Adam Grounds ’16, a DEN associate, said that his involvement in entrepreneurship began last year, when he joined the Dartmouth Entrepreneurial Society, which later merged with Mitosis, another innovation-based group.
He said he appreciates how the Innovation Center offers engagement on both short-term and long-term levels.
Grounds recalled that earlier in the week, he watched a group of students develop a concept in the center as he did work.
“Over the course of an hour, this idea took shape and developed into a full-fledged project that they were going to do,” Grounds said. “It’s cool to see students have the resources to take their ideas and run with them.”
College President Phil Hanlon announced the establishment of the innovation center last September in his inaugural address, which identified growing entrepreneurship and experiential learning as two of his primary goals.
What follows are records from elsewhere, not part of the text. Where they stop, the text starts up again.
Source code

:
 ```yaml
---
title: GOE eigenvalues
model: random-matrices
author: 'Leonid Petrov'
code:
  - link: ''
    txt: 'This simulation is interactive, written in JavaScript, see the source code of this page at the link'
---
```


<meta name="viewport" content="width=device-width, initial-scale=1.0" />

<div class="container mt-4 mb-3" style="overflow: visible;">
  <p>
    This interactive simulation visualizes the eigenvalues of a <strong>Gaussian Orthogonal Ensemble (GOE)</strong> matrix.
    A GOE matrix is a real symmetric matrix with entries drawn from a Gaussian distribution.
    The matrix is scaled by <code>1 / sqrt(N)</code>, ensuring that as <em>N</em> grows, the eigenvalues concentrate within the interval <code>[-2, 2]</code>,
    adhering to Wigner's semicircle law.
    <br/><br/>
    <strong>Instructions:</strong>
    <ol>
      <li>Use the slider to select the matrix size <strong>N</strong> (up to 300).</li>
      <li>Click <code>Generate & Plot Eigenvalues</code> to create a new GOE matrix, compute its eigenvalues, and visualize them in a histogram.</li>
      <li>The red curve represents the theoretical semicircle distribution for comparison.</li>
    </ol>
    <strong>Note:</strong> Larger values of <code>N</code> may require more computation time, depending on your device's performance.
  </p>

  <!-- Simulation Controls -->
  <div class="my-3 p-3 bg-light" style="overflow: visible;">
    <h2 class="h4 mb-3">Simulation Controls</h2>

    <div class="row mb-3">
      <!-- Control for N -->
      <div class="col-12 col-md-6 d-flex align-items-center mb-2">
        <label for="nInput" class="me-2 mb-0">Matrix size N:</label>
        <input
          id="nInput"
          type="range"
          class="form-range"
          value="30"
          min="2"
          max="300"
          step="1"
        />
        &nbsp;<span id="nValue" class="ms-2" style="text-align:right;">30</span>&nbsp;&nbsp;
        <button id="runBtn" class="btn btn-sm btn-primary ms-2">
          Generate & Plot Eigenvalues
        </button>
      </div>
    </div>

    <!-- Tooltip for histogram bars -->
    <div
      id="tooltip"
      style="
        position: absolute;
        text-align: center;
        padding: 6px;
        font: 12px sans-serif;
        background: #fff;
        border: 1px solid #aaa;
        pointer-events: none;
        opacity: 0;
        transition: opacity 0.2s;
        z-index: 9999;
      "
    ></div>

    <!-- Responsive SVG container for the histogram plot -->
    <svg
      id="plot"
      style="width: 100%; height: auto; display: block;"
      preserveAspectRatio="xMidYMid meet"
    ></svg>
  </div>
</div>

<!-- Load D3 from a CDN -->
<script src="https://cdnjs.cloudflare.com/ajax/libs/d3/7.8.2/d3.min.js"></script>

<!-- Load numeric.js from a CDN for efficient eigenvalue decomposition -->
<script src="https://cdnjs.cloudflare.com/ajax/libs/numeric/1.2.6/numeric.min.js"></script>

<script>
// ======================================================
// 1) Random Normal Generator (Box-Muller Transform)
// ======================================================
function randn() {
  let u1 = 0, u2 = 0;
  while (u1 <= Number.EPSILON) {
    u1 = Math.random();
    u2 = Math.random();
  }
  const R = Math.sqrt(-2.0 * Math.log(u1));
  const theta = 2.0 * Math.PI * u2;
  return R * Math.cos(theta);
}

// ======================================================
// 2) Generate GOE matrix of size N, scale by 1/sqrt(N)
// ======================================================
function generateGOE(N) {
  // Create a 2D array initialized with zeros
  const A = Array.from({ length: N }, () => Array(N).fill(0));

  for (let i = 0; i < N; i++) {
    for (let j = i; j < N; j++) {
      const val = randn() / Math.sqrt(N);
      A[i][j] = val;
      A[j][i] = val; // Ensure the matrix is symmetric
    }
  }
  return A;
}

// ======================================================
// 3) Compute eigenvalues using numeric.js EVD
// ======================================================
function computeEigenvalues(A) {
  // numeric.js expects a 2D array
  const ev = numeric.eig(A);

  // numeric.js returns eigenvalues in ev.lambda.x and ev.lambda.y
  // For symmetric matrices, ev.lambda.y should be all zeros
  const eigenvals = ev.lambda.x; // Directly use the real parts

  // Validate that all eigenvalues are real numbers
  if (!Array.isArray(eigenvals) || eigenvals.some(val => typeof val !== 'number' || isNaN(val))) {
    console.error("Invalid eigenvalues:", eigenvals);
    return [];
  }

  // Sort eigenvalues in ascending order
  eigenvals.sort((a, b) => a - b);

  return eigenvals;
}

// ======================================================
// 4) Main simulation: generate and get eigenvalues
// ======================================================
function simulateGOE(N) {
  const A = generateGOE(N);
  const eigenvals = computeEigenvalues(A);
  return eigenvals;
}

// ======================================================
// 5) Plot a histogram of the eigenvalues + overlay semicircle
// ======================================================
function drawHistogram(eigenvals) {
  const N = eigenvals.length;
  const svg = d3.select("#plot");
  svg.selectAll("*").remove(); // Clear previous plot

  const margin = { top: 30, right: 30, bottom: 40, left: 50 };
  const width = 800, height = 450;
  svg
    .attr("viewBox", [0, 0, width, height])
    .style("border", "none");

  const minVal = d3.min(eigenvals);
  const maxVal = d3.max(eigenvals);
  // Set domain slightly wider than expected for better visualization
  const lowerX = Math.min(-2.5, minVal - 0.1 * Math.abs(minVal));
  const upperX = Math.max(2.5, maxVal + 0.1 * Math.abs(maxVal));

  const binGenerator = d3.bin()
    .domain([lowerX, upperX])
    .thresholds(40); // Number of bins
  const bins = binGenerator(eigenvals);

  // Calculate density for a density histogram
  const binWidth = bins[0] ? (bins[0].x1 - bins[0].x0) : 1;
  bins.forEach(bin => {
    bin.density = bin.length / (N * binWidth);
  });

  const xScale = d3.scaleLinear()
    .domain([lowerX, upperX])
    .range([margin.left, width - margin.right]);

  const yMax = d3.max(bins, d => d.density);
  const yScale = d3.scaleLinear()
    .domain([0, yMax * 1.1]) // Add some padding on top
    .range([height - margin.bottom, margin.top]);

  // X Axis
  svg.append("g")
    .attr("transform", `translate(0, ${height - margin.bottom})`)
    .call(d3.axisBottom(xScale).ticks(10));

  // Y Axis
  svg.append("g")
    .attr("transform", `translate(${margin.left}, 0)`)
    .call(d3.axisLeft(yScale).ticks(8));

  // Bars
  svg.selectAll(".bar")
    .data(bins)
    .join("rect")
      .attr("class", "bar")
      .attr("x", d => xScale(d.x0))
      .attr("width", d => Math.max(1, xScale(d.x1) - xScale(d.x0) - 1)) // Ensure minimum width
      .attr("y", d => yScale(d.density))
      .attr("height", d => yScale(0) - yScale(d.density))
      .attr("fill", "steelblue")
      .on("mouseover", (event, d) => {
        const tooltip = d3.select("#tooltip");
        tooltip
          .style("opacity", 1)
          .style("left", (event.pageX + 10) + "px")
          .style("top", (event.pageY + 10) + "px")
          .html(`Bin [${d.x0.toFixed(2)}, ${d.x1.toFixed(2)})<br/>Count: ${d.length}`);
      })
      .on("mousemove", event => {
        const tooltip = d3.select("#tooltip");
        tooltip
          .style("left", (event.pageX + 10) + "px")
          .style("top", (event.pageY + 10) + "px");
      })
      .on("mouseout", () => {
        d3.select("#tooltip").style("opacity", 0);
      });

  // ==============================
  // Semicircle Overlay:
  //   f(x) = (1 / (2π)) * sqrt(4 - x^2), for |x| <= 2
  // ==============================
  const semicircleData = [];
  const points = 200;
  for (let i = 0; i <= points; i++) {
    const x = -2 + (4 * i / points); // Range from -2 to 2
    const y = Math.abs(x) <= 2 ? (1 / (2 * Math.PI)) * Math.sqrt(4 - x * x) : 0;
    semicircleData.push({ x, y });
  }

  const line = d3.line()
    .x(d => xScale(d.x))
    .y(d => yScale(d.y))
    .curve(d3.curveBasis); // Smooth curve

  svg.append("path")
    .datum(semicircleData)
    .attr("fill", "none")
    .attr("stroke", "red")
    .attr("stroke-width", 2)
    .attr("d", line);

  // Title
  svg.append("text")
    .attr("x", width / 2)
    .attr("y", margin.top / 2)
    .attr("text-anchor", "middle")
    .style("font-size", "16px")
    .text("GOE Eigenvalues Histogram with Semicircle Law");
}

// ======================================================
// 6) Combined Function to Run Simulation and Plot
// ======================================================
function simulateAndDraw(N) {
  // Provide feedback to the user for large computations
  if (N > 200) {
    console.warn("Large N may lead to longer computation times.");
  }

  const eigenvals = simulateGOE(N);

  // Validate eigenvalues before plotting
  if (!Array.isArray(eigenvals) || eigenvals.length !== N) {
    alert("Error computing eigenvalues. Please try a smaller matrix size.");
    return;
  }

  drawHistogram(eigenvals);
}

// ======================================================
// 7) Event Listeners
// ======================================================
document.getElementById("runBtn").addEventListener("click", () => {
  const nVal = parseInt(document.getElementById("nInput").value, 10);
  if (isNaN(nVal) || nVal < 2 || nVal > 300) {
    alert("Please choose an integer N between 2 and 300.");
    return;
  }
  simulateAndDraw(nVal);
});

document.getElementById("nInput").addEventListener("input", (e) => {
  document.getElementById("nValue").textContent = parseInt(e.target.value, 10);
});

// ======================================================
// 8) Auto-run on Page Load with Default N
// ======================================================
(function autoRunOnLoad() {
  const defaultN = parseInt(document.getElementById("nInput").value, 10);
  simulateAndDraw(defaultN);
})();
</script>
The Office of Entrepreneurship and Technology Transfer coordinates DEN and the College’s other entrepreneurship efforts, a move announced in spring 2013.
In April of this year, Gregg Fairbrothers ’76, DEN’s founding director and a professor of entrepreneurship, was notified that his position had been eliminated. The transition prompted backlash and a petition in protest of Fairbrothers’s departure.
In a July 31 ranking, Forbes named Dartmouth the 10th most entrepreneurial school in the country.